A few days ago, Parnell, at a remarkably spry 94 years old, told an audience of about 50 mesmerized listeners crammed into the West Davidson Public Library of his experience in World War II.

Parnell was a corporal in the 36th Armored Infantry Regiment, which was a unit in the famed 3rd Armored "Spearhead" Division.

Drafted late in 1943 — his two older brothers were already serving in the Pacific theater — Parnell finished his basic training and then embarked for Europe on Christmas Eve in 1944. He was deployed two weeks later with the 36th in early January of 1945, just in time for the final stages of the Battle of the Bulge — to this day the largest battle ever fought by the U.S. Army.

Doug Parnell points out where his unit served during World War II.*
Although the war was winding down, there were still battles to be fought against a dangerous, fanatical and tenacious enemy.

As a corporal, Parnell was essentially a squad leader and spent much of his duty on night patrols.

"I guess I was tenderhearted," said Parnell. "Instead of sending these young kids out, I took it on myself when on patrol to go myself as much as I could.

"I knew they were kids and knew more about it than they did," said Parnell. "I knew I'd taken my chances getting myself killed.
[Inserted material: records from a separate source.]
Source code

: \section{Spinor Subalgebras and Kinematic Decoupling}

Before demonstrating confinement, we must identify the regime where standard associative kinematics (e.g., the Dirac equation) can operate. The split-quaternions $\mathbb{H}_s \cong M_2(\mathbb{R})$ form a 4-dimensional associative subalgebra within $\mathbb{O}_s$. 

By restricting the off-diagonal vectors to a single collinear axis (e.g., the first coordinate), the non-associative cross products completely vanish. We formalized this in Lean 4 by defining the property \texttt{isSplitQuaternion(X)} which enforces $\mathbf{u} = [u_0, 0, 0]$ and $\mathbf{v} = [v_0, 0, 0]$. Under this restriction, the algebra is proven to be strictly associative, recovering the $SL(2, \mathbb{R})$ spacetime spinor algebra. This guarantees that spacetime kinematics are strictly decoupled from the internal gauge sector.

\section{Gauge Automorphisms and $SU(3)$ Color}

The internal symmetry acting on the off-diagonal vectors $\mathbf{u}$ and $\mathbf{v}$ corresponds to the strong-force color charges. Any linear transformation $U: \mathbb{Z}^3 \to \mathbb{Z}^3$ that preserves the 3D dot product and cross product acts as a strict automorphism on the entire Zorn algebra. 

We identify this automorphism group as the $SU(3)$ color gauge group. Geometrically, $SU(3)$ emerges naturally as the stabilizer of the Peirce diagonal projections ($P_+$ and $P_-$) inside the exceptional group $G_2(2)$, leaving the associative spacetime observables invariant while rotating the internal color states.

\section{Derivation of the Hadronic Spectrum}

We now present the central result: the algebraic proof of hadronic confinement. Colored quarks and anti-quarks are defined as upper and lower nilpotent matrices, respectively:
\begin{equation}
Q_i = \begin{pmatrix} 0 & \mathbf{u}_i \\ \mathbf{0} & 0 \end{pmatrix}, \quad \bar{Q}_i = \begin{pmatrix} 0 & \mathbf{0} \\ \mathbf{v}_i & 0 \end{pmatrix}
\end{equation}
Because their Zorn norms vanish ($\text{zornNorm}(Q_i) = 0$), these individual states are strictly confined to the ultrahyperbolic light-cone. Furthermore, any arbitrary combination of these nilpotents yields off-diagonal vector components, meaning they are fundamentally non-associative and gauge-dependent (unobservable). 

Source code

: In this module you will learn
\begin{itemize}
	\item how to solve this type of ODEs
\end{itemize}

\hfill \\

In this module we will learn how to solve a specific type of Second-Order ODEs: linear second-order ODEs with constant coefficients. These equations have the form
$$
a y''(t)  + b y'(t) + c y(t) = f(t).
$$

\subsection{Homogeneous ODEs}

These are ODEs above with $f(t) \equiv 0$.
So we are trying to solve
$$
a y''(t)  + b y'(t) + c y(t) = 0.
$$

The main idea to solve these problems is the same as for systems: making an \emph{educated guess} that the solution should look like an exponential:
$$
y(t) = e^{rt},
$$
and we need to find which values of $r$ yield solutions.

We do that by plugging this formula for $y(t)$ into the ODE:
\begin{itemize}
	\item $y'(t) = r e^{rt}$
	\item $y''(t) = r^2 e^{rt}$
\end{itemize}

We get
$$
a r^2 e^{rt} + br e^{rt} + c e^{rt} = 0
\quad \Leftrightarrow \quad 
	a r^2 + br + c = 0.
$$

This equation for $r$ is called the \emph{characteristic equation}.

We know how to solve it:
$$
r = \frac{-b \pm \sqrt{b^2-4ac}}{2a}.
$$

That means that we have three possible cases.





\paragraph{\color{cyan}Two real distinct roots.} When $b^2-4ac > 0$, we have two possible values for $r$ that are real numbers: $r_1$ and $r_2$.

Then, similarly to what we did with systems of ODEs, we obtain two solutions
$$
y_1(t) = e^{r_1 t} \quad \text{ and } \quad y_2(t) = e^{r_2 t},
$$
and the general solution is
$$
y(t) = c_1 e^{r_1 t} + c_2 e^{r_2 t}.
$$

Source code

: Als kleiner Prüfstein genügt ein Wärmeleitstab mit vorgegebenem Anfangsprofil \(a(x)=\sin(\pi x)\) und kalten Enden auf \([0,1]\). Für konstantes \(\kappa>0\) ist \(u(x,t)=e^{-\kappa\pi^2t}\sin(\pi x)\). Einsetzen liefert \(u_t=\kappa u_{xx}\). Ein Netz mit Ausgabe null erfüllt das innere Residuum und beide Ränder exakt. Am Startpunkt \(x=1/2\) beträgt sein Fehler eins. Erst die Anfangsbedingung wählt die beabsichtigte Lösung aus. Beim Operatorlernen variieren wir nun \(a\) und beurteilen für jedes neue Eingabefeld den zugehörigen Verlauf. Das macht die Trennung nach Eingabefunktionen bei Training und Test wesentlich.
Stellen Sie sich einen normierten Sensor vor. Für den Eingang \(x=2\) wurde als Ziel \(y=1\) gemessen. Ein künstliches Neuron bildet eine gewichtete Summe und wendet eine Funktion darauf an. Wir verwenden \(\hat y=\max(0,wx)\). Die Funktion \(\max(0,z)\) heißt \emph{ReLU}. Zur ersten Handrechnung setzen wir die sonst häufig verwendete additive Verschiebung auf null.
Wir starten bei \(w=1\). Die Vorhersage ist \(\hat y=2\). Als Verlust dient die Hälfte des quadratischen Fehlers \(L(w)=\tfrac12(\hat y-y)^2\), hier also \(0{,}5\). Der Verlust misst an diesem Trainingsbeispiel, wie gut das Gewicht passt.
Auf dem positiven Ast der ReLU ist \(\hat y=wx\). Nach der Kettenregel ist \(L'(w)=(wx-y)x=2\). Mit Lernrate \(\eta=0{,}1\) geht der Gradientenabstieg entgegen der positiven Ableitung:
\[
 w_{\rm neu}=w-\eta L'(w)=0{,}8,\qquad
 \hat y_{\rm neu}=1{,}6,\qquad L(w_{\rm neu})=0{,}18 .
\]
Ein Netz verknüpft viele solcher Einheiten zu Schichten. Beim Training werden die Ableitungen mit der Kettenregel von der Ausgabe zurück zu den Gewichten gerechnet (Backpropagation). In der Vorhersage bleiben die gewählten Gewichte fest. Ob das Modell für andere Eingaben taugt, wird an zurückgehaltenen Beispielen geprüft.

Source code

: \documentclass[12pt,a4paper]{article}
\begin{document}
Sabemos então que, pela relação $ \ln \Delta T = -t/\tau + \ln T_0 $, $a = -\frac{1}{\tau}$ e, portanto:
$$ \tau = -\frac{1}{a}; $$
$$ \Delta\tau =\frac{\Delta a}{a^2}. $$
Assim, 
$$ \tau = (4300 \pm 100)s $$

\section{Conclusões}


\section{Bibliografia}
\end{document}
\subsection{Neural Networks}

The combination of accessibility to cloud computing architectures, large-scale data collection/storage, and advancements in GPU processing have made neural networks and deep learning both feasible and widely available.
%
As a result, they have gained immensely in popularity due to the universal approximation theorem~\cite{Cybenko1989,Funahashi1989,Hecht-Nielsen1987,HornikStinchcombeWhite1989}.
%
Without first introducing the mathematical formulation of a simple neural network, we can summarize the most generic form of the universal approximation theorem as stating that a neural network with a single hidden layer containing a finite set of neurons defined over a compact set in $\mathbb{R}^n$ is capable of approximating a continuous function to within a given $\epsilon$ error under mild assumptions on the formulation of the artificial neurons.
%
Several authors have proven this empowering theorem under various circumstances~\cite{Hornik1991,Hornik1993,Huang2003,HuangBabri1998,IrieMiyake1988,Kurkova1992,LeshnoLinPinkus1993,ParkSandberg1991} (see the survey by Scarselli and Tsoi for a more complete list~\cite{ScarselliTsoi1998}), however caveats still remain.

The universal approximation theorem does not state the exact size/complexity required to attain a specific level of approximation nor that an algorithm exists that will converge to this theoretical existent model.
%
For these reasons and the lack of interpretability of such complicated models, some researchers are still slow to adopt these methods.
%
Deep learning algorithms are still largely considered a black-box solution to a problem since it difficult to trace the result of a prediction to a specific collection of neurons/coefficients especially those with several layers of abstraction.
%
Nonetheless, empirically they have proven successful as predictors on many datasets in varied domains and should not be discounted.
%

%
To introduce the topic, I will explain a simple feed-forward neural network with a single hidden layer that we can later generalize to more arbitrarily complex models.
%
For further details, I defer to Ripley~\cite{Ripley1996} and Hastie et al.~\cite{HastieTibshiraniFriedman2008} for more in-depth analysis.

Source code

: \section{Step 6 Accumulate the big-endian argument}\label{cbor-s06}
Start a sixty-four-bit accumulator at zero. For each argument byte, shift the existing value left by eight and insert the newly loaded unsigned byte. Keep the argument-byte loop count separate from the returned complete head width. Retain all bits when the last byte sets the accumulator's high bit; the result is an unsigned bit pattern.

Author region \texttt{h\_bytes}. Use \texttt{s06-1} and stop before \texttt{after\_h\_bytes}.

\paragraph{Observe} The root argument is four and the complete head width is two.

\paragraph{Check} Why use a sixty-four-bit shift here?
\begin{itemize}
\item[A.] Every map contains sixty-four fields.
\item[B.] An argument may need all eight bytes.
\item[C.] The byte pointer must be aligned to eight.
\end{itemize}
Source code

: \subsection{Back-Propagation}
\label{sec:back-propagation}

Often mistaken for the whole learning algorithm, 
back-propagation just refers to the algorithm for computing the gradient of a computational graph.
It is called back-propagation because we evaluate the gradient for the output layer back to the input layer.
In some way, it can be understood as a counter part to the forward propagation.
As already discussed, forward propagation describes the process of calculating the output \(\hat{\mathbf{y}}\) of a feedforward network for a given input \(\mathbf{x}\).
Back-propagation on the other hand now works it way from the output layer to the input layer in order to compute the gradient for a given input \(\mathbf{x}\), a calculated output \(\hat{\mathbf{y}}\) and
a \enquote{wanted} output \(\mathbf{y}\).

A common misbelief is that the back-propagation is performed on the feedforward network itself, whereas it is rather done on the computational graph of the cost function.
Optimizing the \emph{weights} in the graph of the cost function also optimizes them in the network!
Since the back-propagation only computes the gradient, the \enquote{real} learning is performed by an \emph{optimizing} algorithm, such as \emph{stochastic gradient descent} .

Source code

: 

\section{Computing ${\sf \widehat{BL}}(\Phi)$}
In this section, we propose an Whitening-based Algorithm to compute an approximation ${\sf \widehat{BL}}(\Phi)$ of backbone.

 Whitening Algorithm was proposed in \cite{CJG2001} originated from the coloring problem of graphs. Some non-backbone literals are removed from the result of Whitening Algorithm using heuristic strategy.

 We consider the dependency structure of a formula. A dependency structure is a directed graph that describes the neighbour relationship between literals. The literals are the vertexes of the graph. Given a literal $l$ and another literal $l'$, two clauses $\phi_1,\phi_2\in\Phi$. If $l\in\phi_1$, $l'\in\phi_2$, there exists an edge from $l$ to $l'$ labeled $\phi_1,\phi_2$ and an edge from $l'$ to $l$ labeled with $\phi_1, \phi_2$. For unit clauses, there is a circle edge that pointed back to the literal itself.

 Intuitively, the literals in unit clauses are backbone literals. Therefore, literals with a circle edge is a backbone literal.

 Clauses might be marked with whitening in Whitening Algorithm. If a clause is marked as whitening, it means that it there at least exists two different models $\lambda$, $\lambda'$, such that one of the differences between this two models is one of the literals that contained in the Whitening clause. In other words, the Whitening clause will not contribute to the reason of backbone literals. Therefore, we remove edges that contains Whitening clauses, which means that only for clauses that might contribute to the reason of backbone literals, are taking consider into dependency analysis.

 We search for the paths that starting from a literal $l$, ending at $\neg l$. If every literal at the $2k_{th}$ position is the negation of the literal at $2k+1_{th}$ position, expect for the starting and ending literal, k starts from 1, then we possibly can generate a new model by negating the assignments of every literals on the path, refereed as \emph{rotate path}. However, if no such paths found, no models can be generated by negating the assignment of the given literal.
I was 22 years old and they were calling me "Dad."

He came close to death a few times.

Parnell relates one story when he came under fire, perhaps from a sniper, while climbing an embankment. He hit the dirt, as trained, and lay there. For three-and-a-half hours. Without moving.

"One of the hardest things to do is to lay still for hours and hours," said Parnell. "It finally got dark and I was able to crawl out of there and get back to my outfit."

He also recalls coming under artillery fire and finding relative safety in a foxhole. When the barrage stopped, he found his uniform was bloodstained with body parts. It wasn't his blood. Another soldier beside him had perished as they ran for cover.

One day, while on patrol, Parnell and his squad came across the edge of a town that had been bombed a couple days previously.

"We came up to an electrified fence," said Parnell. There were six or seven people, almost naked, standing behind the fence. I opened the gate, went in and checked for Germans. I went in and jumped over dead bodies. Some (living) people were laying in the mud, begging me to help them, but I couldn't. I didn't know if they were Jews, or Germans, or just prisoners, or what.

"Later, MPs came up and they were able to help them," said Parnell. "But I don't know whatever happened to those people. We were never schooled what to do with them, so I just turned them out until the MPs came up."

What Parnell and his squad came upon was likely a subcamp of the Dora-Mittlebau concentration complex (a part of Buchenwald) outside of Nordhausen. The camp housed slave labor that was forced primarily to work on the Nazis' V-1 and V-2 rocket programs. The 3rd Armored Division liberated the camp on April 11, 1945, a full month before Germany ultimately surrendered.

Parnell, who now stays busy caning chairs with an artful eye in his garage, said the war changed him. How could it not? Death was everywhere.

"I'll tell you how shocking it was," said Parnell. "The first week after I was home, my daddy died. And it didn't mean any more to me than if a dog was laying there because I'd seen so much killing, so many dead people.

"Me and my daddy was as good of friends as a man and son could be," said Parnell. "He was such a good father.

"(After the war) It took a long time for me to get the feeling that I could help somebody," said Parnell, who "confiscated" a tattered Nazi window banner as a war souvenir. "You felt shy to everybody because you couldn't trust them. You couldn't trust the Germans and you sort of got stuck on it.

"But it finally wore off and I feel like I'm the same old man I used to be. Thank the Lord."

Absolutely.

And thank you, Doug Parnell, for your service. Thank you for being there, to see things no man should see.